New York still has 454,000 fewer private-sector jobs than it had two years ago before the coronavirus pandemic hammered the city and state — a 4.1 percent employment deficit that is the worst in the mainland U.S., an analysis of new federal labor statistics reveals.
As of February, job counts in 21 states had surpassed their pre-pandemic employment levels, according to the federal Bureau of Labor Statistics.
The US as a whole recovered 19.6 million of the 21 million jobs lost in the spring of 2020 –putting it within 1.1 percent of fully recovering all the jobs lost during the pandemic, said the analysis of the federal jobs data by EJ McMahon, senior fellow with the Empire Center for Public Policy.
But New York State was still 4.1 percent below its pre-pandemic employment level. The city’s population has also plummeted — particularly in Manhattan.

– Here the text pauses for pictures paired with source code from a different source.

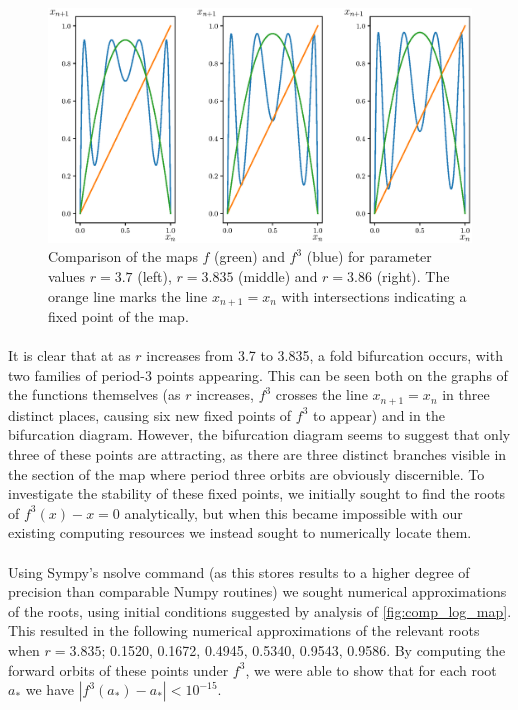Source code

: \documentclass{article}
\begin{document}
\begin{figure}[H]
    \centering
    \includegraphics[scale = 0.7]{Figure_5.eps}
	\caption{Comparison of the maps $f$ (green) and $f^3$ (blue) for parameter values $r = 3.7$ (left), $r = 3.835$ (middle)
    and $r = 3.86$ (right). The orange line marks the line $x_{n+1} = x_n$ with intersections indicating a fixed point of the 
    map.}
    \label{fig:comp_log_map}
\end{figure}

\paragraph{}
It is clear that at as $r$ increases from 3.7 to 3.835, a fold bifurcation occurs, with two families of period-3 points appearing. This can be seen both on 
the graphs of the functions themselves (as $r$ increases, $f^3$ crosses the line $x_{n+1} = x_n$ in three 
distinct places, causing six new fixed points of $f^3$ to appear) and in the bifurcation diagram. 
However, the bifurcation diagram seems to suggest that only three of these points are attracting, as 
there are three distinct branches visible in the section of the map where period three orbits are 
obviously discernible. To investigate the stability of these fixed points, we initially sought to 
find the roots of $f^3(x) - x = 0$ analytically, but when this became impossible with our existing 
computing resources we instead sought 
to numerically locate them. 

\paragraph{}
Using Sympy's nsolve command (as this stores results to a higher degree of precision than comparable 
Numpy routines) we sought numerical approximations of the roots, using initial conditions suggested by analysis of 
\autoref{fig:comp_log_map}. This resulted in the following numerical approximations of the 
relevant roots when $r = 3.835$; 0.1520, 0.1672, 0.4945, 0.5340, 0.9543, 0.9586. By computing 
the forward orbits of these points under $f^3$, we were able to show that for each root $a_*$ we have 
$|f^3(a_*) - a_*| < 10^{-15}$. 
\end{document}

“On a percentage basis, only Hawaii and Alaska were worse off,” McMahon said.
Tourist-dependent Hawaii has 9 percent fewer jobs.
The New York jobs recovery is painstakingly slow despite the federal government pumping $270 billion into the state the past two years, he noted.
“It will take more than federally subsidized government spending to ignite the economic growth New York needs,” said McMahon.
McMahon said the COVID-19 lockdowns and other public health restrictions that impacted commerce doesn’t explain why New York has lagged in job recovery.
Neighboring New Jersey, Connecticut and Massachusetts were also hit hard and early by the COVID-19 outbreak and imposed identical lockdowns and restrictions starting in March 2020. So, did California.
Yet New Jersey and California are less than a half percentage point away — 0.4% — from recovering all the pre-pandemic jobs reported in February 2020.
Meanwhile, Florida and Texas have added jobs during the pandemic — 3.4% and 2.9% respectively.
“Two years earlier, Florida had 357,000 fewer private-sector jobs than New York; but as of last month, private employment in the Sunshine State had grown to 244,000 jobs above the New York level,” McMahon said.
In an economic forecast released in January, Gov. Kathy Hochul said New York might not recover the jobs in the tourism, hotel and retail sector until 2026.
New York City — the state’s economic engine and the epicenter of the first COVID-19 outbreak — suffered the biggest job losses. The Big Apple has 282,700 fewer jobs, or nearly 7% less, from pre-pandemic February 2020.
But other regions of the state are also lagging, McMahon said.
“All but one of New York’s 14 other metro areas also trailed well behind the national jobs recovery rate. The exception was the smallest, Watertown-Fort Drum, where employment as of February was up 1.4 percent from 2020,” he said.
An extensive Morning Consult survey of more than 9,000 workers commissioned by the New York City Partnership, the Big Apple’s influential trade group, revealed that concerns about rising crime and a decline in quality of life have also hindered economic recovery.